State how many lines in the following entries contain the word "sizebox". No other output.
━━━ Material supplied
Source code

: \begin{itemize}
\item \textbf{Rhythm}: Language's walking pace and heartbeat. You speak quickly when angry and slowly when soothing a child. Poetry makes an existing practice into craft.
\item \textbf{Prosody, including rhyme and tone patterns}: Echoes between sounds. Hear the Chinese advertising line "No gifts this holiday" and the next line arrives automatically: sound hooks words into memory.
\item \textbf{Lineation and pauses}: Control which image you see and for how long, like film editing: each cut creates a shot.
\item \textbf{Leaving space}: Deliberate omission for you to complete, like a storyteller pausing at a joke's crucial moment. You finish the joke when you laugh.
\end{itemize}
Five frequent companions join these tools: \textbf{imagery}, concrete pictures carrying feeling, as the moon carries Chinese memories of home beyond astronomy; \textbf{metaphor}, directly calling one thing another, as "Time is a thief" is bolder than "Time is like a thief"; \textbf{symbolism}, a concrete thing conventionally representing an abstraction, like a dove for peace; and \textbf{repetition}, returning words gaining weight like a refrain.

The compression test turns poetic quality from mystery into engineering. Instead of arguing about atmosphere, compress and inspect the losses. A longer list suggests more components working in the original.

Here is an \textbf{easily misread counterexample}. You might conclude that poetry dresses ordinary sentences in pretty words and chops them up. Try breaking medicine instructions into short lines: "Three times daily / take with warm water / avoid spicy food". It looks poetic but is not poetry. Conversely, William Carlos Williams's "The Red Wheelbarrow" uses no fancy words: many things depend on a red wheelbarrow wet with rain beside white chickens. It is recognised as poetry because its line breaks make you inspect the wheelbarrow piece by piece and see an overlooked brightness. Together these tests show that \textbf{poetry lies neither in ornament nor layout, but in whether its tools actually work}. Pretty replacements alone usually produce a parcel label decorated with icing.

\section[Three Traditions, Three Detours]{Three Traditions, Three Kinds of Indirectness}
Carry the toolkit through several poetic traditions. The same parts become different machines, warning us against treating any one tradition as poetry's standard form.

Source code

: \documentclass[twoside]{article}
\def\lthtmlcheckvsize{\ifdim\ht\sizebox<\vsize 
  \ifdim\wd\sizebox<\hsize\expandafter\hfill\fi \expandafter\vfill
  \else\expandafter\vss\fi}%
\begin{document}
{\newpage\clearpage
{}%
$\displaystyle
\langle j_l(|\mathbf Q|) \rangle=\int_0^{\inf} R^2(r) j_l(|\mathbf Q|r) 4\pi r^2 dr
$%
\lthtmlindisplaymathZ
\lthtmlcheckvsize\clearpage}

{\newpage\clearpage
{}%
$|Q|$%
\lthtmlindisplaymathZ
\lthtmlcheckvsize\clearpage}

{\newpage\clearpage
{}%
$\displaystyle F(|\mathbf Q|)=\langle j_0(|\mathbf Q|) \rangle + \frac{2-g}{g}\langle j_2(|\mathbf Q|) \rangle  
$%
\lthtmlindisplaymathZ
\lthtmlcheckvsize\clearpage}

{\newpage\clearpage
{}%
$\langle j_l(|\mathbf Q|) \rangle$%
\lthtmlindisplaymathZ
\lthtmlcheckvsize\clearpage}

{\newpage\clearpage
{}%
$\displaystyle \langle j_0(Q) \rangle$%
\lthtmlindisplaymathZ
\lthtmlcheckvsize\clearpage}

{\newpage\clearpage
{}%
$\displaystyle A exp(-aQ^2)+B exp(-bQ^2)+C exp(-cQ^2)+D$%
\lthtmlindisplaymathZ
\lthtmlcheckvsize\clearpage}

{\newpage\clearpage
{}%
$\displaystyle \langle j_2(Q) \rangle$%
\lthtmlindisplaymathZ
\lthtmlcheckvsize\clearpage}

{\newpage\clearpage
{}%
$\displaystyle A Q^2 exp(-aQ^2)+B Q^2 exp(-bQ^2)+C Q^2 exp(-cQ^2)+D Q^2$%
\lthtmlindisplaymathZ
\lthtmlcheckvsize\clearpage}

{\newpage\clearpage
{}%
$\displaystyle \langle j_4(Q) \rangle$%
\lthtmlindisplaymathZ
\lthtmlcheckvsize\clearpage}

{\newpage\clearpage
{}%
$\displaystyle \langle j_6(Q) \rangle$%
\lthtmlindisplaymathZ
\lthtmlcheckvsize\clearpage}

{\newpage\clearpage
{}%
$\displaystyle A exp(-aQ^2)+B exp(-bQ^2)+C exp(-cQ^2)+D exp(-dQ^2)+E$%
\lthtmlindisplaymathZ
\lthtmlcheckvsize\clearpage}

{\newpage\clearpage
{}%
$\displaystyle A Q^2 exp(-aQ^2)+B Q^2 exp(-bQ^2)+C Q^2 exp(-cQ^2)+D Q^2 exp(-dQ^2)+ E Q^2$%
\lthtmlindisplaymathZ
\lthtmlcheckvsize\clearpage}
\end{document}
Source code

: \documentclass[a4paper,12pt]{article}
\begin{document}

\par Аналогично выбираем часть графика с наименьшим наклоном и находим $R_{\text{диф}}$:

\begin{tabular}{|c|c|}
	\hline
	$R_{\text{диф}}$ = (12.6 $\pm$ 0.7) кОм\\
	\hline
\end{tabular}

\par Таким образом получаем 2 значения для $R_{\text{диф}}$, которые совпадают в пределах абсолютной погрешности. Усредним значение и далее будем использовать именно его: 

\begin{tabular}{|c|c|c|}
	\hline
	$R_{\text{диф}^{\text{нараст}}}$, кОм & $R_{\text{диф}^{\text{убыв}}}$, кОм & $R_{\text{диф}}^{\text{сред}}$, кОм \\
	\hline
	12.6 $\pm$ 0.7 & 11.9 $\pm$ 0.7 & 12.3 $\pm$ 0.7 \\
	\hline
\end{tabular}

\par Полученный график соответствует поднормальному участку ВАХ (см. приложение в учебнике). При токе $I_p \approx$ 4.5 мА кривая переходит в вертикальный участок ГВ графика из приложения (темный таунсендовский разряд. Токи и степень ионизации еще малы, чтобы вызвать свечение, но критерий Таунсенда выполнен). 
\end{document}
━━━━━━
Written response: 2